• _TASK_
Present the lines below again, exactly as they stand.

==== SUPPLIED DATA ====

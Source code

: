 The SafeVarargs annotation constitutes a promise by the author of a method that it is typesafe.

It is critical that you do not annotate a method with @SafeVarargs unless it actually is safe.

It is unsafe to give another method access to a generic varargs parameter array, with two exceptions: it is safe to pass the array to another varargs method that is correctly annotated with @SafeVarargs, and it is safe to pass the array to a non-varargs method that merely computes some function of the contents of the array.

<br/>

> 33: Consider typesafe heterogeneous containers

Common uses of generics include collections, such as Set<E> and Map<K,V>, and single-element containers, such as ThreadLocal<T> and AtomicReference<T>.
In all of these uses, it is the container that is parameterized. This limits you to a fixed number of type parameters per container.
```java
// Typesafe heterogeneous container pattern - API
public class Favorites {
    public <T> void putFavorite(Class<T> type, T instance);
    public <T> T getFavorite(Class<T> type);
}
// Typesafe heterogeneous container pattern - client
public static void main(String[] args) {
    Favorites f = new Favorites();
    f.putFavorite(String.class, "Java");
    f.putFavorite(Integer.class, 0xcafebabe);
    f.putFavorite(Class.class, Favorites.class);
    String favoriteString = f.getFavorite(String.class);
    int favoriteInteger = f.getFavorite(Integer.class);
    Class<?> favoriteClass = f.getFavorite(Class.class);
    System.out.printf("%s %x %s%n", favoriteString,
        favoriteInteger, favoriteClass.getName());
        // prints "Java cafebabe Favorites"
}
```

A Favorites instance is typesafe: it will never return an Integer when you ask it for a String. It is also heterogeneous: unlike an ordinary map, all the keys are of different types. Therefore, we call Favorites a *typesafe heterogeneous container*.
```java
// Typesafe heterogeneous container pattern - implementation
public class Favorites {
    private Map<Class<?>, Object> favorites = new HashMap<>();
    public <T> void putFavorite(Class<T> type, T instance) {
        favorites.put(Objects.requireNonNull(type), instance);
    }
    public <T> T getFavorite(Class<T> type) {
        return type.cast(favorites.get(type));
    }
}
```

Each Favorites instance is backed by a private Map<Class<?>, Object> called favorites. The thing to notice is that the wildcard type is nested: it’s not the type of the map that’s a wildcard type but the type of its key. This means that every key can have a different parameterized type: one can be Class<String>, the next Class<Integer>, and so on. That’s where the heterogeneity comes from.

====

• _RESULT OF THIS TASK_
Source code

: The SafeVarargs annotation constitutes a promise by the author of a method that it is typesafe.

It is critical that you do not annotate a method with @SafeVarargs unless it actually is safe.

It is unsafe to give another method access to a generic varargs parameter array, with two exceptions: it is safe to pass the array to another varargs method that is correctly annotated with @SafeVarargs, and it is safe to pass the array to a non-varargs method that merely computes some function of the contents of the array.

<br/>

> 33: Consider typesafe heterogeneous containers

Common uses of generics include collections, such as Set<E> and Map<K,V>, and single-element containers, such as ThreadLocal<T> and AtomicReference<T>.
In all of these uses, it is the container that is parameterized. This limits you to a fixed number of type parameters per container.
```java
// Typesafe heterogeneous container pattern - API
public class Favorites {
    public <T> void putFavorite(Class<T> type, T instance);
    public <T> T getFavorite(Class<T> type);
}
// Typesafe heterogeneous container pattern - client
public static void main(String[] args) {
    Favorites f = new Favorites();
    f.putFavorite(String.class, "Java");
    f.putFavorite(Integer.class, 0xcafebabe);
    f.putFavorite(Class.class, Favorites.class);
    String favoriteString = f.getFavorite(String.class);
    int favoriteInteger = f.getFavorite(Integer.class);
    Class<?> favoriteClass = f.getFavorite(Class.class);
    System.out.printf("%s %x %s%n", favoriteString,
        favoriteInteger, favoriteClass.getName());
        // prints "Java cafebabe Favorites"
}
```

A Favorites instance is typesafe: it will never return an Integer when you ask it for a String. It is also heterogeneous: unlike an ordinary map, all the keys are of different types. Therefore, we call Favorites a *typesafe heterogeneous container*.
```java
// Typesafe heterogeneous container pattern - implementation
public class Favorites {
    private Map<Class<?>, Object> favorites = new HashMap<>();
    public <T> void putFavorite(Class<T> type, T instance) {
        favorites.put(Objects.requireNonNull(type), instance);
    }
    public <T> T getFavorite(Class<T> type) {
        return type.cast(favorites.get(type));
    }
}
```

Each Favorites instance is backed by a private Map<Class<?>, Object> called favorites. The thing to notice is that the wildcard type is nested: it’s not the type of the map that’s a wildcard type but the type of its key. This means that every key can have a different parameterized type: one can be Class<String>, the next Class<Integer>, and so on. That’s where the heterogeneity comes from.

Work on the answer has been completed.